(Stored items from a collection)
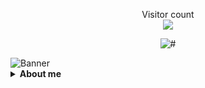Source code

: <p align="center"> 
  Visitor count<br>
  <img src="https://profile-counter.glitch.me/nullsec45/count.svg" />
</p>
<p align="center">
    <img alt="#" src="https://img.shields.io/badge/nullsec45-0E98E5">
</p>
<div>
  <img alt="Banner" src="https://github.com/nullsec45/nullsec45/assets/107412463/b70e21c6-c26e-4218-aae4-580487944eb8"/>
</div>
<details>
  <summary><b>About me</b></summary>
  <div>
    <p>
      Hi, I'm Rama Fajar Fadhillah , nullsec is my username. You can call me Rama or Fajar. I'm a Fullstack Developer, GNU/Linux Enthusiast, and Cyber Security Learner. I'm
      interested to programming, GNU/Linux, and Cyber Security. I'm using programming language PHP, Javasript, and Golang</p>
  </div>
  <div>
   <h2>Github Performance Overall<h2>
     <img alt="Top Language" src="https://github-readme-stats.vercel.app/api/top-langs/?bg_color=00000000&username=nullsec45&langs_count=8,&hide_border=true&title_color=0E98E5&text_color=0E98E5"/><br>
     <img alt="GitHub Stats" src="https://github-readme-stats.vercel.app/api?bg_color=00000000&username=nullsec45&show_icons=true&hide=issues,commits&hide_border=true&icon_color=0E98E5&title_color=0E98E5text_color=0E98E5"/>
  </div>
...
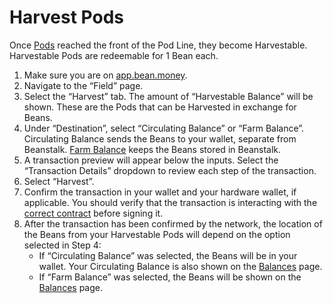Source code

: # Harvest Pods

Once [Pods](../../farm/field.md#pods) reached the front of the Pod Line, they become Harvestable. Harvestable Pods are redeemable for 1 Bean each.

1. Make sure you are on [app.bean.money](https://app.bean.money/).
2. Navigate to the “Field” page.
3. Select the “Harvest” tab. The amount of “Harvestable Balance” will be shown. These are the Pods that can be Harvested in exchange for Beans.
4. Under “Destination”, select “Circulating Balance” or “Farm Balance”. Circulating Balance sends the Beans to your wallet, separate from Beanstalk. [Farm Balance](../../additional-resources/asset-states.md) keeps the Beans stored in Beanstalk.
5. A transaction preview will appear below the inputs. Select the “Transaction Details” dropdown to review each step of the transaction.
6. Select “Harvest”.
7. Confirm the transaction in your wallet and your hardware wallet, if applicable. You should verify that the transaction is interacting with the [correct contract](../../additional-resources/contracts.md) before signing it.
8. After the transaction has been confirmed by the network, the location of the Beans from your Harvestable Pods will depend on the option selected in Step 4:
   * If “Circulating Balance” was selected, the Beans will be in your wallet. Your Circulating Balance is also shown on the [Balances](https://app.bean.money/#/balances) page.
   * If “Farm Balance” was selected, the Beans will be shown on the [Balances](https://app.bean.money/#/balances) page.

• **What to do**: Reproduce exactly the section above that begins at the line containing "1. Make sure" and ends at the line containing "7. Confirm the", leaving out all other lines.

• **Exercise output**:
1. Make sure you are on [app.bean.money](https://app.bean.money/).
2. Navigate to the “Field” page.
3. Select the “Harvest” tab. The amount of “Harvestable Balance” will be shown. These are the Pods that can be Harvested in exchange for Beans.
4. Under “Destination”, select “Circulating Balance” or “Farm Balance”. Circulating Balance sends the Beans to your wallet, separate from Beanstalk. [Farm Balance](../../additional-resources/asset-states.md) keeps the Beans stored in Beanstalk.
5. A transaction preview will appear below the inputs. Select the “Transaction Details” dropdown to review each step of the transaction.
6. Select “Harvest”.
7. Confirm the transaction in your wallet and your hardware wallet, if applicable. You should verify that the transaction is interacting with the [correct contract](../../additional-resources/contracts.md) before signing it.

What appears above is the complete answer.